Les militants de la Coalition Avenir Québec qui voudraient discuter de la position de leur parti sur le projet de charte de la laïcité pourront le faire en fin de semaine prochaine, au conseil général a indiqué François Legault.

Mis à jour le 12 nov. 2013
Denis Lessard LA PRESSE

«S'il y en a qui veulent en discuter, on va pouvoir en discuter en fin de semaine», a-t-il dit réagissant à la sortie percutante de Me Jean Allaire, longtemps une éminence grise à l'ADQ et à la CAQ. La CAQ tient un conseil général, qui devait porter sur la famille, samedi à Québec.

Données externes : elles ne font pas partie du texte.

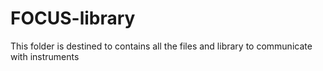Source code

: # FOCUS-library
This folder is destined to contains all the files and library to communicate with instruments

En point de presse, M. Legault s'est carrément distancié des propos du fondateur de l'ADQ, qui avait joué un rôle déterminant dans la création de la Coalition Avenir Québec. Dans une entrevue à La Presse, Me Allaire avait déploré que la position de son parti sur le projet de loi de Bernard Drainville n'aille pas assez loin, et disait se reconnaître davantage dans la position du PQ. 

«J'ai téléphoné à Me Allaire ce matin, je suis totalement en désaccord avec lui, je lui ai dit. Il fait le procès d'une religion. On ne peut pas faire le procès de l'Islam et mettre tous les musulmans dans le même paquet», de lancer M. Legault. «Il a droit à ses opinions, mais je ne suis pas d'accord», résume le chef caquiste. 

La CAQ a choisi une position «modérée», insiste-t-il. Les militants du parti n'ont jamais eu l'occasion de contribuer à la prise de position de la CAQ, convient-il, mais «les députés ont été consultés, actuellement il y a dix-huit députés de la CAQ et les dix-huit sont d'accord avec notre position», a-t-il dit. «On écoute les propositions de tout le monde, mais je suis contre le fait qu'on fasse le procès d'une religion», dira-t-il.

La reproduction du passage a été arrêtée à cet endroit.